■ **ABOUT THIS TASK**
All lines below are to be transcribed exactly.

Extracted records
........

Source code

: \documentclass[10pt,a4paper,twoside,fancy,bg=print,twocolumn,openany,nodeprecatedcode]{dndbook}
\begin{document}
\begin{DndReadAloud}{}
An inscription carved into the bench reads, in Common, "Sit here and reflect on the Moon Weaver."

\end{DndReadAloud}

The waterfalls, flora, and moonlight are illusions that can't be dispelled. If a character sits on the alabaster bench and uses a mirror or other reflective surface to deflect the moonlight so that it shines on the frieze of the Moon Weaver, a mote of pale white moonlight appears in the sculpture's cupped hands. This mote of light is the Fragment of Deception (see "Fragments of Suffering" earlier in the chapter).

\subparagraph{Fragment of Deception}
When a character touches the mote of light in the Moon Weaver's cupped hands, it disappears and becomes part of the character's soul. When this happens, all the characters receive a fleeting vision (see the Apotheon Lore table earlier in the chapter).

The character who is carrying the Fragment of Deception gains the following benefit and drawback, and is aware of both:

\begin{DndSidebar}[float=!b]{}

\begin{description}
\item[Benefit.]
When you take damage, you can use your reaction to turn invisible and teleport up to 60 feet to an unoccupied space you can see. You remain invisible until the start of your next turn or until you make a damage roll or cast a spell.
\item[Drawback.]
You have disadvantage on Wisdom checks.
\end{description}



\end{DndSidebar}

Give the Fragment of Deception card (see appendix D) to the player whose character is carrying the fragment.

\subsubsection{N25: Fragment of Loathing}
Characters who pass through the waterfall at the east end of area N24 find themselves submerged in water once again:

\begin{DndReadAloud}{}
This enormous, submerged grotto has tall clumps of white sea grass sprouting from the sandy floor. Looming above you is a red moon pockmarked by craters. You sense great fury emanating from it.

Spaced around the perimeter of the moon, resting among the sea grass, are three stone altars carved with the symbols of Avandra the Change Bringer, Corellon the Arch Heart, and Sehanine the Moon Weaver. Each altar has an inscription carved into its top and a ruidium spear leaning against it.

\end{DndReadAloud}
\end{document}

........

■ **COMPLETED TASK**
Source code

: \documentclass[10pt,a4paper,twoside,fancy,bg=print,twocolumn,openany,nodeprecatedcode]{dndbook}
\begin{document}
\begin{DndReadAloud}{}
An inscription carved into the bench reads, in Common, "Sit here and reflect on the Moon Weaver."

\end{DndReadAloud}

The waterfalls, flora, and moonlight are illusions that can't be dispelled. If a character sits on the alabaster bench and uses a mirror or other reflective surface to deflect the moonlight so that it shines on the frieze of the Moon Weaver, a mote of pale white moonlight appears in the sculpture's cupped hands. This mote of light is the Fragment of Deception (see "Fragments of Suffering" earlier in the chapter).

\subparagraph{Fragment of Deception}
When a character touches the mote of light in the Moon Weaver's cupped hands, it disappears and becomes part of the character's soul. When this happens, all the characters receive a fleeting vision (see the Apotheon Lore table earlier in the chapter).

The character who is carrying the Fragment of Deception gains the following benefit and drawback, and is aware of both:

\begin{DndSidebar}[float=!b]{}

\begin{description}
\item[Benefit.]
When you take damage, you can use your reaction to turn invisible and teleport up to 60 feet to an unoccupied space you can see. You remain invisible until the start of your next turn or until you make a damage roll or cast a spell.
\item[Drawback.]
You have disadvantage on Wisdom checks.
\end{description}



\end{DndSidebar}

Give the Fragment of Deception card (see appendix D) to the player whose character is carrying the fragment.

\subsubsection{N25: Fragment of Loathing}
Characters who pass through the waterfall at the east end of area N24 find themselves submerged in water once again:

\begin{DndReadAloud}{}
This enormous, submerged grotto has tall clumps of white sea grass sprouting from the sandy floor. Looming above you is a red moon pockmarked by craters. You sense great fury emanating from it.

Spaced around the perimeter of the moon, resting among the sea grass, are three stone altars carved with the symbols of Avandra the Change Bringer, Corellon the Arch Heart, and Sehanine the Moon Weaver. Each altar has an inscription carved into its top and a ruidium spear leaning against it.

\end{DndReadAloud}
\end{document}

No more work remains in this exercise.